The k-means algorithm has been successfully used in the following aspects of marketing: classification of documents, optimization of delivery routes for stores, identifying crime localities, customer segmentation, statistical analysis of fantasy leagues, detection of insurance fraud, rideshare data analysis, cyber-proofing criminals, analysis of call records, and automatic clustering of IT alerts.

Learning Algorithms That Can Be Supervised or Unsupervised

The learning algorithms can either be supervised or unsupervised using the following popular machine learning methods.

Decision Tree

Just as the name implies, a decision tree can be described as a support tool that uses a tree-like model (Figure 5-2) in reaching decisions and also determining their possible consequences such as outcomes, utility, and cost of resources. It serves as one of the most effective ways of displaying algorithms containing conditional control statements. A decision tree shares the same features as a flowchart where each internal (non-leaf) node is used to represent a test on a parameter, branches represent the test outcome, and leaves (or terminal) serve as a class label. These trees can serve as an integral part of operation research in decision analysis and play an important role in identifying a strategy that is most likely to reach a goal.

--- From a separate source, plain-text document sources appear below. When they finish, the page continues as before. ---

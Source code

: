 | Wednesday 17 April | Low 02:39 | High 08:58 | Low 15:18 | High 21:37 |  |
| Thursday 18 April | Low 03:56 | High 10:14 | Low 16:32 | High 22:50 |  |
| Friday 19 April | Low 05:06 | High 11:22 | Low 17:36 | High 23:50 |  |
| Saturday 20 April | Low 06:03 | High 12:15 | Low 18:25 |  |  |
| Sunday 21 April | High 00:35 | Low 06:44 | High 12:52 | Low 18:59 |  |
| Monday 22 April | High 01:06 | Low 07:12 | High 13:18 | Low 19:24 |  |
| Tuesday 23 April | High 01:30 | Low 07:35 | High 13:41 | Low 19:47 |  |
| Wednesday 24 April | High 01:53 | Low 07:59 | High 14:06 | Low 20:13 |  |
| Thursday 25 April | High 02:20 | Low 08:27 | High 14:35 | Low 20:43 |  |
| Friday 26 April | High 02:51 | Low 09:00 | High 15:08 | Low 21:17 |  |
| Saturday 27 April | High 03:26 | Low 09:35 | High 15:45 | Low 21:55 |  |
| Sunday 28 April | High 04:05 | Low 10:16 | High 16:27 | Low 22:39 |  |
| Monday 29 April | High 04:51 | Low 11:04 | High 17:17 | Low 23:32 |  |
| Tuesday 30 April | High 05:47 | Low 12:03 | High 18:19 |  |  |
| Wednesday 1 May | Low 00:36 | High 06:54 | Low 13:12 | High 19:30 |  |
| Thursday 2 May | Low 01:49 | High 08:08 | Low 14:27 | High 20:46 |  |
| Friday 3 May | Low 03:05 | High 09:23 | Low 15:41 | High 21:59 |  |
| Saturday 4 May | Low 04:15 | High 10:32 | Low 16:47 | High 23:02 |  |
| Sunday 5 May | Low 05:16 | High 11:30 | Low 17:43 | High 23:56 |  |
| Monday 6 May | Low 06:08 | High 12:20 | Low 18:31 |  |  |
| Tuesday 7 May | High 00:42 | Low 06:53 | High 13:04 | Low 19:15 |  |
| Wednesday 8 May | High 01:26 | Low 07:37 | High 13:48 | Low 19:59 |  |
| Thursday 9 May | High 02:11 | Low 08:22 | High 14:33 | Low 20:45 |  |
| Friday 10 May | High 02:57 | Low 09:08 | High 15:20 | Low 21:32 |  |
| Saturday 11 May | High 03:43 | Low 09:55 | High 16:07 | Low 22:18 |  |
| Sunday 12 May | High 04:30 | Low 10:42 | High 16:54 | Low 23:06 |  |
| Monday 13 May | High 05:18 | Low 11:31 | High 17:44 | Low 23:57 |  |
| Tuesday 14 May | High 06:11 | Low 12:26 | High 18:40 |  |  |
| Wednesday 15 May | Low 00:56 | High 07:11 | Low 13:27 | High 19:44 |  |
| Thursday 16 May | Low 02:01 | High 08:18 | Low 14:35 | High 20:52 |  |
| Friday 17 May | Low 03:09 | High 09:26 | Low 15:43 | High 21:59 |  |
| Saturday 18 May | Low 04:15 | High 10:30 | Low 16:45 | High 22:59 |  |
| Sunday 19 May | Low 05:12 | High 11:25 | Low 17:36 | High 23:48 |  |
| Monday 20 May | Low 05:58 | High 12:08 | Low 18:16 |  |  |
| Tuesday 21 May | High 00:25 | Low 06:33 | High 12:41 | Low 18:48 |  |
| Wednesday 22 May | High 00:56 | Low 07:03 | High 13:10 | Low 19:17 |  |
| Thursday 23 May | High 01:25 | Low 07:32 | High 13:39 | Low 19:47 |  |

There is no denying the fact that businesses have to deal with lots of data obtained from market, competition, and customer analysis. Dealing with this data effectively to reach the right conclusion may take longer than expected, thus causing a delay. Since identifying and proffering solutions to business problems can be time consuming for most executives or managers, the use of decision trees can provide them with a simple abbreviated method of predicted outcomes for each of the split trees. A decision tree is a visual representation of the decision-making process and can be used to simplify problems as different as credit card attrition and currency exchange rates.

An example of a decision tree diagram using flowchart symbols
Figure 5-2. An example of a decision tree diagram using flowchart symbols

Naïve Bayes

Naïve Bayes can be described in a good number of ways depending on the area of use. In machine learning, it can be described as a family of simple probabilistic classifiers1 that are based on the application of Bayes’s theorem2 containing naïve (strong) independent assumptions in the features. This is one of the most popular methods of text characterization and has been in existence since the 1960s. Text characterization is the problem of judging documents as either belonging to one category or not (e.g., legitimate or spam, politics or sports, old or new, single or married, etc.). Naïve Bayes utilizes word frequencies as features.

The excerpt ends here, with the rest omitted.